Un poco de Handel, Yann Tiersen, Einaudi, Philip Glass, Joe Hisaichi, una gota de luz cayendo al infinito de Saint Colombe. Lo que sea para acompañar la llovizna matinal, como un arbitrario Bernstein reubicando piezas porque nunca está enteramente a gusto.
La mañana tan sombría de un martes intrascendente. No hay suficiente luz para las caléndulas. Probable nieve en las montañas oculta por la baja niebla. Un yeti sentado ante el abismo reconstruyendo los escombros del dios nietzscheano.
Cuando Amparo me mandó al diablo me traje tantos papeles inútiles a San Carlos. La habitación que compartíamos quedó casi desocupada, porque el mobiliario no eran más que papeles y cajas amontonadas que yo traía en cada salida a ese Brooklyn miserable del norte santiaguino.

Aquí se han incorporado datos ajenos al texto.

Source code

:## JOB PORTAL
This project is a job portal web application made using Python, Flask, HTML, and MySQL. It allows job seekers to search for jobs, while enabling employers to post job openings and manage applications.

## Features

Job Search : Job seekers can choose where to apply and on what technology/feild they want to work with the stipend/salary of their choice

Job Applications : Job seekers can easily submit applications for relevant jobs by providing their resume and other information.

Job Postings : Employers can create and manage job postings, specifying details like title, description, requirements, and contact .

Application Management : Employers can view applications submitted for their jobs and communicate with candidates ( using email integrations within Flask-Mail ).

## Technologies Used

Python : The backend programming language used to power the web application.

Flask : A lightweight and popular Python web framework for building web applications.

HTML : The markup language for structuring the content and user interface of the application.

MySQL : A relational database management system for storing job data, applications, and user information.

Otros traerían alimentos, una flor. Yo traía papeles, hasta asfixiar nuestro sucucho como oficinilla de Hrabal.
Logré llenar cuatro bolsos al menos. No tenía más bolsos. Algunos, estoy seguro, pesaban más de cincuenta kilos. ¿Por qué no los tiré simplemente en el basurero de la esquina más cercana? ¿Para qué podría servirme en el futuro toda esa basurita pintada con caracteres que ya no venían al caso'
Al bajarme del bus en San Carlos quedé con los bolsos a orilla de carretera como cuatro yunques amarrando mi destino al cemento y a la noche. Los fui arrastrando a paso lento, sudando y sufriendo, como Robert de Niro ascendiendo la catarata de La Misión. ¿Para qué persistía en conservar esa basura? Papelitos que quizá (pude haberlo pensado) darían testimonio de un paso no excesivamente fútil por este mundo. Fotocopias, periódicos, libros viejos, cuadernos a modo de diarios arrejuntados, dietarios, cartas de amantes, algún bosquejo de un pintor amigo de juerga, servilletas con poemas manchados con vino, y más papeles universitarios. Pruebas, programas de curso, bibliografías.

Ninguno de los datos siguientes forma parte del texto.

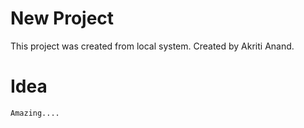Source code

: # New Project 

This project was created from local system.
Created by Akriti Anand.

# Idea
    Amazing....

Toda esa basura igual se perdió con los años. Los bolsos quedaron arrumbados en una habitación oscura de la casa de mi abuela hasta que alguien se deshizo de ellos. Una estufa, un camión basurero, un dentífrico de ratón, un avioncito de papel para un niño visitante.
Quizá fue mi expiación, mi equipaje de celulosa maltrecha, mi credencial de acumulador compulsivo de letras. Porque los papeles en sí no me importaban. Solo lo que estaba estampado en ellos. Y entonces lo digital era aún lejano, inaccesible, inmanejable a la rudimentaria técnica de mi mente decimonónica.

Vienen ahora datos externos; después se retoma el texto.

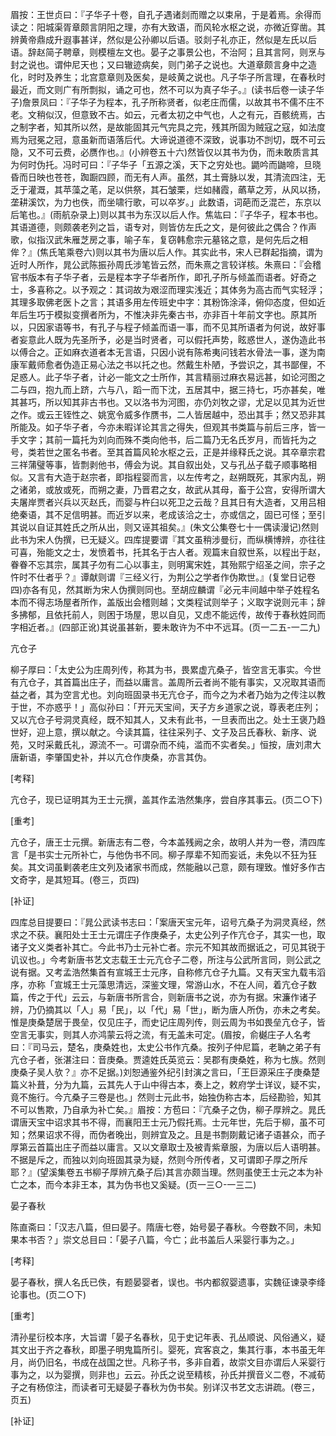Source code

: <!-- { "loadSidebar": true } -->
眉按：王世贞曰：『子华子十卷，自孔子遇诸剡而赠之以束帛，于是着焉。余得而读之：阳城渠胥章颇言阴阳之理，亦有大致语，而风轮水枢之说，亦微近穿凿。其辨黄帝鼎成升遐事甚详，然似是公孙卿以后语。驳剡子礼亦正，然似是左氏以后语。辞赵简子聘章，则模檀左文也。晏子之事景公也，不治阿；且其言阿，则烹与封之说也。谓仲尼天也；又曰辙迹病矣，则门弟子之说也。大道章颇言身中之造化，时时及养生；北宫意章则及医矣，是岐黄之说也。凡子华子所言理，在春秋时最近，而文则广有所剽拟，诵之可也，然不可以为真子华子。』(读书后卷一读子华子)詹景凤曰：『子华子为程本，孔子所称贤者，似老庄而儒，以故其书不儒不庄不老。文稍似汉，但意致不古。如云，元者太初之中气也，人之有元，百骸统焉，古之制字者，知其所以然，是故能固其元气完具之完，残其所固为贼寇之寇，如法度焉为冠冕之冠，意虽新而语落后代。大谛说道德不深致，说事功不剀切，既不可云隐，又不可云费，必赝作也。』(小辨卷五十六)然皆仅以其书为伪，而未敢质言其为何时伪托。冯时可曰：『子华子「五源之溪，天下之穷处也。鼯吟而鼬啼，旦晓昏而日映也苍苍，踟蹰四顾，而无有人声。虽然，其土膏脉以发，其清流四注，无乏于灌溉，其苹藻之芼，足以供祭，其石皱栗，烂如赭霞，蘤草之芳，从风以扬，垄耕溪饮，为力也佚，而坐啸行歌，可以卒岁。」此数语，词葩而乏混芒，东京以后笔也。』(雨航杂录上)则以其书为东汉以后人作。焦竑曰：『子华子，程本书也。其语道德，则颇袭老列之旨，语专对，则皆仿左氏之文，是何彼此之偶合？作声歌，似指汉武朱雁芝房之事，喻子车，复窃韩愈宗元墓铭之意，是何先后之相侔？』(焦氏笔乘卷六)则以其书为唐以后人作。其实此书，宋人已群起指摘，谓为近时人所作，晁公武陈振孙周氏涉笔皆云然，而朱熹之言较详核。朱熹曰：『会稽官书版本有子华子者，云是程本字子华者所作，即孔子所与倾盖而语者。好奇之士，多喜称之。以予观之：其词故为艰涩而理实浅近；其体务为高古而气实轻浮；其理多取佛老医卜之言；其语多用左传班史中字：其粉饰涂泽，俯仰态度，但如近年后生巧于模拟变撰者所为，不惟决非先秦古书，亦非百十年前文字也。原其所以，只因家语等书，有孔子与程子倾盖而语一事，而不见其所语者为何说，故好事者妄意此人既为先圣所予，必是当时贤者，可以假托声势，眩惑世人，遂伪造此书以傅合之。正如麻衣道者本无言语，只因小说有陈希夷问钱若水骨法一事，遂为南康军戴师愈者伪造正易心法之书以托之也。然戴生朴陋，予尝识之，其书鄙俚，不足惑人。此子华子者，计必一能文之士所作，其言精丽过麻衣易远甚，如论河图之二与四，抱九而上跻，六与八，蹈一而下沈，五居其中，据三持七，巧亦甚矣，唯其甚巧，所以知其非古书也。又以洛书为河图，亦仍刘牧之谬，尤足以见其为近世之作。或云王铚性之、姚宽令威多作赝书，二人皆居越中，恐出其手；然又恐非其所能及。如子华子者，今亦未暇详论其言之得失，但观其书类篇与前后三序，皆一手文字；其前一篇托为刘向而殊不类向他书，后二篇乃无名氏岁月，而皆托为之号，类若世之匿名书者。至其首篇风轮水枢之云，正是并缘释氏之说。其卒章宗君三祥蒲璧等事，皆剽剥他书，傅会为说。其自叙出处，又与孔丛子载子顺事略相似。又言有大造于赵宗者，即指程婴而言，以左传考之，赵朔既死，其家内乱，朔之诸弟，或放或死，而朔之妻，乃晋君之女，故武从其母，畜于公宫，安得所谓大夫屠岸贾者兴兵以灭赵氏，而婴与杵臼以死卫之云哉？且其日有大造者，又用吕相绝秦语，其不足信明甚。而近岁以来，老成该洽之士，亦或信之，固已可怪；至引其说以自证其姓氏之所从出，则又诬其祖矣。』(朱文公集卷七十一偶读漫记)然则此书为宋人伪撰，已无疑义。四库提要谓『其文虽稍涉曼衍，而纵横博辨，亦往往可喜，殆能文之士，发愤着书，托其名于古人者。观篇末自叙世系，以程出于赵，眷眷不忘其宗，属其子勿有二心以事主，则明寓宋姓，其殆熙宁绍圣之间，宗子之忤时不仕者乎？』谭献则谓『三经义行，为荆公之学者作伪欺世。』(复堂日记卷四)亦各有见，然其断为宋人伪撰则同也。至胡应麟谓『必元丰间越中举子姓程名本而不得志场屋者所作，盖版出会稽则越；文类程试则举子；义取字说则元丰；辞多拂郁，且依托前人，则困于场屋，思以自见，又虑不能远传，故传于春秋姓同而字相近者。』(四部正讹)其说虽甚新，要未敢许为不中不远耳。(页一二五-一二九)

亢仓子

柳子厚曰：「太史公为庄周列传，称其为书，畏累虚亢桑子，皆空言无事实。今世有亢仓子，其首篇出庄子，而益以庸言。盖周所云者尚不能有事实，又况取其语而益之者，其为空言尤也。刘向班固录书无亢仓子，而今之为术者乃始为之传注以教于世，不亦惑乎！」高似孙曰：「开元天宝间，天子方乡道家之说，尊表老庄列；又以亢仓子号洞灵真经，既不知其人，又未有此书，一旦表而出之。处士王褒乃趋世好，迎上意，撰以献之。今读其篇，往往采列子、文子及吕氏春秋、新序、说苑，又时采戴氏礼，源流不一。可谓杂而不纯，滥而不实者矣。」恒按，唐刘肃大唐新语，李肇国史补，并以亢仓作庚桑，亦言其伪。

[考释]

亢仓子，现已证明其为王士元撰，盖其作孟浩然集序，尝自序其事云。(页二○下)

[重考]

亢仓子，唐王士元撰。新唐志有二卷，今本盖残阙之余，故明人并为一卷，清四库言「是书实士元所补亡，与他伪书不同。柳子厚辈不知而妄诋，未免以不狂为狂矣。其文词虽剿袭老庄文列及诸家书而成，然能融以己意，颇有理致。惟好多作古文奇字，是其短耳。(卷三，页四)

[补证]

四库总目提要曰：『晁公武读书志曰：「案唐天宝元年，诏号亢桑子为洞灵真经，然求之不获。襄阳处士王士元谓庄子作庚桑子，太史公列子作亢仓子，其实一也，取诸子文义类者补其亡。今此书乃士元补亡者。宗元不知其故而据诋之，可见其锐于讥议也。」今考新唐书艺文志载王士元亢仓子二卷，所注与公武所言同，则公武之说有据。又考孟浩然集首有宣城王士元序，自称修亢仓子九篇。又有天宝九载韦滔序，亦称「宣城王士元藻思清远，深鉴文理，常游山水，不在人间，着亢仓子数篇，传之于代」云云，与新唐书所言合，则新唐书之说，亦为有据。宋濂作诸子辨，乃仍摘其以「人」易「民」，以「代」易「世」，断为唐人所伪，亦未之考矣。惟是庚桑楚居于畏垒，仅见庄子，而史记庄周列传，则云周为书如畏垒亢仓子，皆空言无事实，则其人亦鸿蒙云将之流，有无盖未可定。(眉按，俞樾庄子人名考曰：『司马云，楚名，庚桑姓也，太史公书作亢桑。按列子仲尼篇，老聃之弟子有亢仓子者，张湛注曰：音庚桑。贾逵姓氏英览云：吴郡有庚桑姓，称为七族。然则庚桑子吴人欤？』亦不足据。)刘恕通鉴外纪引封演之言曰，「王巨源采庄子庚桑楚篇义补葺，分为九篇，云其先人于山中得古本，奏上之，敕府学士详议，疑不实，竟不施行。今亢桑子三卷是也。」然则士元此书，始独伪称古本，后经勘验，知其不可以售欺，乃自承为补亡矣。』眉按：方苞曰：『亢桑子之伪，柳子厚辨之。晁氏谓唐天宝中诏求其书不得，而襄阳王士元乃假托焉。士元年世，先后于柳，虽不可知；然果诏求不得，而伪者晚出，则辨宜及之。且是书剽剟戴记诸子语甚众，而子厚第云首篇出庄子而益以庸言。又以文章取士及被青紫章服，为唐以后人语明甚。不据是斥之，而独以刘向班固其录为疑，然则今所传者，又可谓即子厚之所斥耶？』(望溪集卷五书柳子厚辨亢桑子后)其言亦颇当理。然则虽使王士元之本为补亡之本，而今本非王本，其为伪书也又奚疑。(页一三○-一三二)

晏子春秋

陈直斋曰：「汉志八篇，但曰晏子。隋唐七卷，始号晏子春秋。今卷数不同，未知果本书否？」崇文总目曰：「晏子八篇，今亡；此书盖后人采婴行事为之。」

[考释]

晏子春秋，撰人名氏已佚，有题晏婴者，误也。书内都叙婴遗事，实魏征谏录李绛论事也。(页二○下)

[重考]

清孙星衍校本序，大旨谓「晏子名春秋，见于史记年表、孔丛顺说、风俗通义，疑其文出于齐之春秋，即墨子明鬼篇所引。婴死，宾客哀之，集其行事，本书虽无年月，尚仍旧名，书成在战国之世。凡称子书，多非自着，故崇文目亦谓后人采婴行事为之，以为婴撰，则非也」云云。孙氏之说至精核，孙氏并撰音义二卷，不减荀子之有杨倞注，而读者可无疑晏子春秋为伪书矣。别详汉书艺文志讲疏。(卷三，页五)

[补证]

Es un recuerdo que me surge desde alguna catacumba mal cerrada mientras leo Timbuktú, el delirio final de Willy recordando cosas superfluas en lugar de aspectos profundos de la existencia. De fondo el algoritmo replica sentimentalismos insensatos de Yann Tiersen. La lluvia sigue cayendo. Las diez de la mañana y la penumbra se obceca en el valle.